People, masks will be with us for a long time.

Health insurance losses

Before the pandemic, 49% of Americans got health insurance through employer sponsored insurance (ESI). COVID-19 has reduced that percentage, because 6.2 million of our neighbors have lost their jobs and, consequently, their health insurance. When you factor in spouses and children, the number of people who have been shoved out the door into the COVID cold becomes 12 million.

Researchers at the Economic Policy Institute (EPI) have recently documented the losses in a new study. Researchers Josh Bivens and Ben Zipperer write:

  • Extreme churn after February 2020 has led to very large losses in ESI coverage. In March and April, for example, new hiring led to 2.4 million workers gaining ESI coverage each month, but historically large layoffs led to 5.6 million workers losing coverage each month. This rate of lost coverage—over 3 million workers—dwarfs a similar calculation for the number of workers losing coverage each month during the biggest job-losing period of the Great Recession (September 2008–March 2009). Our analysis using the monthly, high-quality measure of the total number of jobs in the economy from the Current Employment Statistics (CES) program of the Bureau of Labor Statistics (BLS) is consistent with 9 million workers having lost access to ESI in March and April 2020 but 2.9 million workers having gained coverage between April and July 2020.
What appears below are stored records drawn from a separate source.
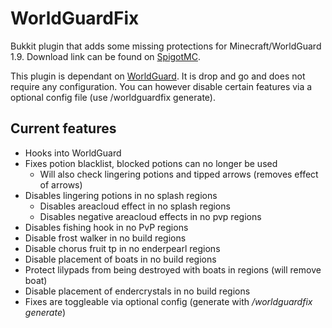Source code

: # WorldGuardFix
Bukkit plugin that adds some missing protections for Minecraft/WorldGuard 1.9.
Download link can be found on [SpigotMC](https://www.spigotmc.org/resources/worldguard-fix.22712/).

This plugin is dependant on [WorldGuard](https://github.com/sk89q/WorldGuard).
It is drop and go and does not require any configuration.
You can however disable certain features via a optional config file (use /worldguardfix generate).

## Current features
- Hooks into WorldGuard
- Fixes potion blacklist, blocked potions can no longer be used
  - Will also check lingering potions and tipped arrows (removes effect of arrows)
- Disables lingering potions in no splash regions
  - Disables areacloud effect in no splash regions
  - Disables negative areacloud effects in no pvp regions
- Disables fishing hook in no PvP regions
- Disable frost walker in no build regions
- Disable chorus fruit tp in no enderpearl regions
- Disable placement of boats in no build regions
- Protect lilypads from being destroyed with boats in regions (will remove boat)
- Disable placement of endercrystals in no build regions
- Fixes are toggleable via optional config (generate with */worldguardfix generate*)
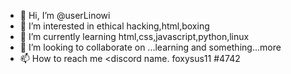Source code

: - 👋 Hi, I’m @userLinowi
- 👀 I’m interested in ethical hacking,html,boxing
- 🌱 I’m currently learning html,css,javascript,python,linux
- 💞️ I’m looking to collaborate on ...learning and something...more
- 📫 How to reach me <discord name. foxysus11 #4742

<!---
userLinowi/userLinowi is a ✨ special ✨ repository because its `README.md` (this file) appears on your GitHub profile.
You can click the Preview link to take a look at your changes.
--->
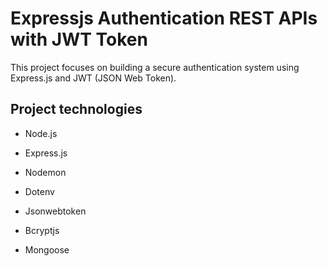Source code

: # Expressjs Authentication REST APIs with JWT Token

This project focuses on building a secure authentication system using Express.js and JWT (JSON Web Token).

## Project technologies

- Node.js

- Express.js

- Nodemon

- Dotenv

- Jsonwebtoken

- Bcryptjs

- Mongoose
Bivens and Zipperer say about 85% of those who lost ESI coverage were able to gain at least some coverage either through a spouse’s plan, the Affordable Care Act or state Medicaid programs, but that still leaves about a million laid off workers and their familes with nothing. Bivens, Zipperer and others argue the job losses have only worsened the public health crisis created by COVID-19.

Of course, recognizing that millions of people losing employer sponsored health insurance is a public health crisis is not the same as fixing the system to prevent it from happening again. However, as I have written before, having exposed gross inadequacies in the nation’s health care system, COVID-19 also provides opportunities for improvement. What is needed now is the determined motivation and will to make that happen. That is a Herculean task about which I wish I were more optimistic.